Seat belts exist only to keep people safe, but the reality is that there are many occasions where safety belts seriously injure and even cause the deaths of those who obediently use them.
This is why the Williamson lawsuit was filed. It originates in a 2002 car crash where Thanh Williamson, 32, died while wearing a lap seat belt in a Mazda 1993 MPV minivan. Mazda argued that Williamson was setting in the center position of the rear passenger seat and at the time, the car maker was only required to provide a lap band for this spot per National Highway Traffic Safety Administration (NHTSA) regulation. Mazda’s defense isn’t that the seat belt wasn’t the cause of Mrs. Williamson’s death; instead, Mazda claimed it should not be liable because the nine (9) year old minivan was okay under federal regulations when it left the plant.
Last November, we considered the Mazda Seat Belt case because of its national importance. The U.S. Supreme Court had a big decision to make: whether or not to allow car manufacturers to avoid legal liability for these seat beat injuries and deaths because at the time the cars (or trucks or minivans) are made, they meet the minimum safety standards set by federal law.
Now, the United States Supreme Court has ruled. Unanimously. And, it’s a big deal for many reasons — but for those who care about people being safe in their cars, here’s why this week’s opinion is so important to us all: the High Court has told the American automobile industry that federal regulations were created only to set the minimum standard, not to provide the car makers with some kind of shield, or immunity, from legal responsiblity if their product harmed or killed their customers.
Of course, car makers are dismissing the major impact of this new Supreme Court decision to the public (like those explanations given to the Detroit News). However, read the entire Supreme Court opinion (with all the Justices in agreement, a rare showing of solidarity these days) in Cause No. 08-1314, styled Williamson v. Mazda Motor of America, Inc. and you will find language like this:
Federal Motor Vehicle Safety Standard 208 (1989 version) requires, among other things, that auto manufacturers install seat belts on the rear seats of passenger vehicles. They must install lap-and-shoulder belts on seats next to a vehicle’s doors or frames. But they have a choice about what to install on rear inner seats (say, middle seats or those next to a minivan’s aisle). There they can install either (1) simple lap belts or (2) lap-and-shoulder belts. 54 Fed.

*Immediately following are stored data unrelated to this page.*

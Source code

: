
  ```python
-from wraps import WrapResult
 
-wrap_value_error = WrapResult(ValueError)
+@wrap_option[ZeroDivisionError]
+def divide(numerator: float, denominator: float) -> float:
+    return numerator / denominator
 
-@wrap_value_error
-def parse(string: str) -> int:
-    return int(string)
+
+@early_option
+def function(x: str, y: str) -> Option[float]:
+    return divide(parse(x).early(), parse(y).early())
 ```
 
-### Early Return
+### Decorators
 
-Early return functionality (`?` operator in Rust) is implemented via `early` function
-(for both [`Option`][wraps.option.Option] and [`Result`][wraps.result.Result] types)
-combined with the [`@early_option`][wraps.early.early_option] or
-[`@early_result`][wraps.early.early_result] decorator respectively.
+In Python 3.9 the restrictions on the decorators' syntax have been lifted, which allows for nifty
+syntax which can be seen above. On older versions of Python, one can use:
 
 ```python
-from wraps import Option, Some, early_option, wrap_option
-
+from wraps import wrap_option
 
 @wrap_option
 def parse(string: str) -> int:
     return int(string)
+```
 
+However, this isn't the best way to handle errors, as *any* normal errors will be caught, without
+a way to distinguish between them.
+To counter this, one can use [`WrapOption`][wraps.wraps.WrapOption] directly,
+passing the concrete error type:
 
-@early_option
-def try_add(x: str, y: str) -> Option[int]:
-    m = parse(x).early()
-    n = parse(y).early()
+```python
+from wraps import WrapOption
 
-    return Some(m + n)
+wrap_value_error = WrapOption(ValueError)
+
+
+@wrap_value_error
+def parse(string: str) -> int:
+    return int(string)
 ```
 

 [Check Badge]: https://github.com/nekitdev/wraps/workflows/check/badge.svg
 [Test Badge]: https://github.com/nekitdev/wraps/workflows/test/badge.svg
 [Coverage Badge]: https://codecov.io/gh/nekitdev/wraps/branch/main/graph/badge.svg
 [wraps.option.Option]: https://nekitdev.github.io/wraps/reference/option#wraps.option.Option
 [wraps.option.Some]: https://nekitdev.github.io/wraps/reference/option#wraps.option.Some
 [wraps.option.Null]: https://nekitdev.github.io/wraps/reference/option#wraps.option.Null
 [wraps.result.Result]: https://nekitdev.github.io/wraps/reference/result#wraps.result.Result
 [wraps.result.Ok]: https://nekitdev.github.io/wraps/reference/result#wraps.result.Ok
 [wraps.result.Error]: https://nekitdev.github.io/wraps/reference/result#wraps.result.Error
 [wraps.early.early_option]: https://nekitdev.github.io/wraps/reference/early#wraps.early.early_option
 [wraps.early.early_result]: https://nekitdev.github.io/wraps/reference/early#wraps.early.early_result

Reg. 46257–46258 (1989); 49 CFR §571.208 (1993), promulgated pursuant to the National Traffic and Motor Vehicle Safety Act of 1966 (Act), 80 Stat. 718, 15 U. S. C. §1381.
The question presented here is whether this federal regulation pre-empts a state tort suit that, if successful,would deny manufacturers a choice of belts for rear inner seats by imposing tort liability upon those who choose to install a simple lap belt. We conclude that providing manufacturers with this seat belt choice is not a significant objective of the federal regulation. Consequently, the regulation does not pre-empt the state tort suit.
[From Justice Sontemayor’s Concurrence, the following:]
In other words, the mere fact that an agency regulation allows manufacturers a choice between options is insufficient to justify implied pre-emption; courts should only find pre-emption where evidence exists that an agency has a regulatory objective— e.g., obtaining a mix of passive restraint mechanisms, as in Geier—whose achievement depends on manufacturers having a choice between options. A link between a regulatory objective and the need for manufacturer choice to achieve that objective is the lynchpin of implied pre-emption when there is a saving clause.